Wikibase RDF Query
Tools for Querying Wikibase instances with RDF. The modules:
- blazegraph - Blazegraph extension to make querying Wikibase instances more efficient
- GPLv2 Licensed
- war - Configurations for Blazegraph and the service
- GPLv2 Licensed
- tools - Tools for syncing a Wikibase instance with an SPARQL 1.1 compliant triple store
- Apache Licensed
- common - Code shared between tools and blazegraph
- Apache Licensed
- testTools - Helpers for testing
- Apache Licensed
- dist - scripts for running the service
- Apache Licensed
See more in the User Manual.
Logging
Mapped Diagnostic Context contains some information depending on the context:
- remote-query: a query sent to mediawiki
- a few request related context, see
ch.qos.logback.classic.helpers.MDCInsertingServletFilter
for details)
See also org.wikidata.query.rdf.common.LoggingNames
.
Development Notes
Eclipse
Works well with m2e.
Randomized Testing
Some tests use RandomizedRunner. If they fail you'll get a stack trace containing a "seed" that looks like this:
at __randomizedtesting.SeedInfo.seed([A4D62887A701F9F1:1BF047C091E0A9C2]:0)

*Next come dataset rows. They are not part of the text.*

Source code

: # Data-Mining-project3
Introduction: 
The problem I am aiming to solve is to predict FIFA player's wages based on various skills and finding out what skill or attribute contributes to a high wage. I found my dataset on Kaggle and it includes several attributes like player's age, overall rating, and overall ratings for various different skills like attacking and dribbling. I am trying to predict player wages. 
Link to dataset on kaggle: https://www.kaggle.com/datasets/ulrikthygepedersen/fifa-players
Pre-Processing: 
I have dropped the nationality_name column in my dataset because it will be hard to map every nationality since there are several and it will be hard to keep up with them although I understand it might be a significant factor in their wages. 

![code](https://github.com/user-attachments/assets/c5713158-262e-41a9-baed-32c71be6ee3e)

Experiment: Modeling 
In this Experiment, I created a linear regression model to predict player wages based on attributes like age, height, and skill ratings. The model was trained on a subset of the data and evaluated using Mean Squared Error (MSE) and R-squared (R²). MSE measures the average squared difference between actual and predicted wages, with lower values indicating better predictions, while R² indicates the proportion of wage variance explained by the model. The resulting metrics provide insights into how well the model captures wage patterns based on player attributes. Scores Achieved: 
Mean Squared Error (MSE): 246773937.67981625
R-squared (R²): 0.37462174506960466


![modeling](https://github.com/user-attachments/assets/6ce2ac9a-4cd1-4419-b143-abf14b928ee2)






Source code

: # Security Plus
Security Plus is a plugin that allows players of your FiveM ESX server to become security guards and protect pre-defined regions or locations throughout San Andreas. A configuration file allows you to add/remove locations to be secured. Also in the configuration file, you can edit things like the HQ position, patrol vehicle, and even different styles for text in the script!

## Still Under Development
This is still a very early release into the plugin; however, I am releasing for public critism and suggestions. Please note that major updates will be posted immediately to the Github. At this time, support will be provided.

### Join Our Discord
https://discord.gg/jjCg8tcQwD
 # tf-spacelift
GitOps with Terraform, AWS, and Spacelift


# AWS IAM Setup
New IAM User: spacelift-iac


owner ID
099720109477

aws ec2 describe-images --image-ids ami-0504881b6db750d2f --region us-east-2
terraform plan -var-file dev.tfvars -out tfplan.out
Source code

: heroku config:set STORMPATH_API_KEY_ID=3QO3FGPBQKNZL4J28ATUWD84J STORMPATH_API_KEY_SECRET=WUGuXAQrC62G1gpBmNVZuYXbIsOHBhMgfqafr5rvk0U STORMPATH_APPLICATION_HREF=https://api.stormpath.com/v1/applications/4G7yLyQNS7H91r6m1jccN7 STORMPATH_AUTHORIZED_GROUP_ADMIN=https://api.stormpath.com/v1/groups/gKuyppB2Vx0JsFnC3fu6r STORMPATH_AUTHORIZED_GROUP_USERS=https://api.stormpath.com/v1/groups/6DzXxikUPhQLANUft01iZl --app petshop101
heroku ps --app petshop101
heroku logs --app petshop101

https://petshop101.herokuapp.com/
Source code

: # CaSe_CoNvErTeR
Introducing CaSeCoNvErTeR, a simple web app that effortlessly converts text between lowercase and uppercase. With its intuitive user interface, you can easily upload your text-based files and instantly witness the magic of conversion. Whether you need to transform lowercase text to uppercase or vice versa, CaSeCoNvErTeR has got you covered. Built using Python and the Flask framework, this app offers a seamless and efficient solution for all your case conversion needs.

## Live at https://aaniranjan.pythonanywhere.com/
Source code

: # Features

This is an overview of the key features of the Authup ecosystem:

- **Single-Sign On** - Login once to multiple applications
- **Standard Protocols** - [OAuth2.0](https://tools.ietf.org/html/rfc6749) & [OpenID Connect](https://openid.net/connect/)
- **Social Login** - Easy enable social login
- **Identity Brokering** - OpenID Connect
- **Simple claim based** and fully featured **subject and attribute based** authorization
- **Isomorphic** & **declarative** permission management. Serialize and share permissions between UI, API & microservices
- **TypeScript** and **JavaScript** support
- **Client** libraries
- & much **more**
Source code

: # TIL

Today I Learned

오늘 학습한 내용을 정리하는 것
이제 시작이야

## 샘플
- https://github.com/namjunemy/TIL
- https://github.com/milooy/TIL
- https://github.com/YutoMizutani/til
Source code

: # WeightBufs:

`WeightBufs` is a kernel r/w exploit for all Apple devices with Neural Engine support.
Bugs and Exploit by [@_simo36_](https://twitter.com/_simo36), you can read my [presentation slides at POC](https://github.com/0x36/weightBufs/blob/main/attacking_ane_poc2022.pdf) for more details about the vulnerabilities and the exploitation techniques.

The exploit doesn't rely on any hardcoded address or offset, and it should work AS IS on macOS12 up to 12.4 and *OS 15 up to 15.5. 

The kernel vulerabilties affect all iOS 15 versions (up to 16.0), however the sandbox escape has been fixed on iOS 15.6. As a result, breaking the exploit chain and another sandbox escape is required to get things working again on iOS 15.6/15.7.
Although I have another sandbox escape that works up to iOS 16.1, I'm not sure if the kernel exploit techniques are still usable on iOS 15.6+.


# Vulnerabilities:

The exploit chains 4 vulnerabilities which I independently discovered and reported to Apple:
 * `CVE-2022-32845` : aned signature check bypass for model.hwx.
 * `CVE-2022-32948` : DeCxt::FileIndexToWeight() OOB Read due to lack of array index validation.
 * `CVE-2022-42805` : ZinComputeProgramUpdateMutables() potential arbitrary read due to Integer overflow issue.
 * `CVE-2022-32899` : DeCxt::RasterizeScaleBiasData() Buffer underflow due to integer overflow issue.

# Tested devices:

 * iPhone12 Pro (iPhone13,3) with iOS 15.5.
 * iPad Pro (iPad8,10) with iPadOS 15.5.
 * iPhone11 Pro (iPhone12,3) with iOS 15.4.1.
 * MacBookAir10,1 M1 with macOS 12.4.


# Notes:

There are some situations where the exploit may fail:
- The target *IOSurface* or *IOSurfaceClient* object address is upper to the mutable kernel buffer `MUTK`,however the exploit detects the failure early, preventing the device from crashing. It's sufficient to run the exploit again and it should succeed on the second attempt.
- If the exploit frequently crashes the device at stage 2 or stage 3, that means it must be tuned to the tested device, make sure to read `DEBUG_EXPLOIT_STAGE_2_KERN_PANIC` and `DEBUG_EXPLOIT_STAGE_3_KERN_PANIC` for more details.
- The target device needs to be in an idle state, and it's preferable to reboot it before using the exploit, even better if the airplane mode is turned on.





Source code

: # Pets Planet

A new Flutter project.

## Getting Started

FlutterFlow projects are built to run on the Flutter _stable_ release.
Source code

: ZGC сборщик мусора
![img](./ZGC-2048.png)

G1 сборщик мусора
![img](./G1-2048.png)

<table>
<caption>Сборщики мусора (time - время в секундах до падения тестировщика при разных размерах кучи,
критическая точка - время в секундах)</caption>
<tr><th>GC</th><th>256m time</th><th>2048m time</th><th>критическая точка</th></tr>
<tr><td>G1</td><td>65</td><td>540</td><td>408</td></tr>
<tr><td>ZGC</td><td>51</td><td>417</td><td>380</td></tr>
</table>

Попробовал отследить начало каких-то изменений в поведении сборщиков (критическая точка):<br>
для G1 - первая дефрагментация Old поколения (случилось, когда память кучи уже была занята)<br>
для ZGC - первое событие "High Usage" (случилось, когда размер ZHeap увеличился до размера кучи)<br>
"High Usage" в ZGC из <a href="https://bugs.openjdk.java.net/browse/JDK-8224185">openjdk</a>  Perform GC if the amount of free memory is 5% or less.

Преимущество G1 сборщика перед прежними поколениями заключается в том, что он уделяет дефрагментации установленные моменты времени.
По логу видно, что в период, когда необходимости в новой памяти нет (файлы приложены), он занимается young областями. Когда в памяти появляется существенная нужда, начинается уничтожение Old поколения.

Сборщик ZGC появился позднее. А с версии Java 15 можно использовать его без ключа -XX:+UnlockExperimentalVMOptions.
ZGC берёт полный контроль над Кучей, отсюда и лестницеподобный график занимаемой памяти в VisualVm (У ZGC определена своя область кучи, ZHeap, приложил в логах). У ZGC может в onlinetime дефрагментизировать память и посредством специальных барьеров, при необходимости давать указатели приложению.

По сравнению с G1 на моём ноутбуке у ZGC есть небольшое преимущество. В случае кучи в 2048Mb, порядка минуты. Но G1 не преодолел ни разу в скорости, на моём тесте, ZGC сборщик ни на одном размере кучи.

You can reuse that see by adding @Seed to the test class like this:
@RunWith(RandomizedRunner.class)
@Seed("A4D62887A701F9F1:1BF047C091E0A9C2")
public class MungerUnitTest extends RandomizedTest {
Just remember to remove the @Seed annotation before committing the code.
We use RandomizedRunner because its a good way to cover a ton of testing ground with relatively little code. Its how Lucene consistently finds bugs in the JVM before they're hit in production.
Unit and Integration Testing
All tests either end in "UnitTest" or "IntegrationTest". "UnitTest"s are so named because they don't need any external services. "IntegrationTest"s either need to spin up some service like Blazegraph or they need an Internet connection to wikidata.org or test.wikidata.org.
Blazegraph
We use Blazegraph for testing SPARQL. You can start it from the command line by running
cd tools && runBlazegraph.sh
It is started automatically during integration testing.
Maven
pom.xml files are sorted according to the usual code convention. The sortpom-maven-plugin is used to fail the build if this order is not respected. The pom.xml can be automatically sorted with:
mvn sortpom:sort
The application can be started by running the following command in the war submodule:
mvn -pl war jetty:run
The -pl war
argument tells maven to run inside the war
submodule, this is equivalent to running:
cd war && mvn jetty:run
The same target can be used directly from your IDE to run in debug mode and use all the nice IDE integration (automatic class reloading, ...). Check your IDE documentation for details.
Note: jetty:run
will not automatically detect changes to other modules, but if you run mvn install
in the root of the project, the changes should be compiled and jetty should auto reload the application.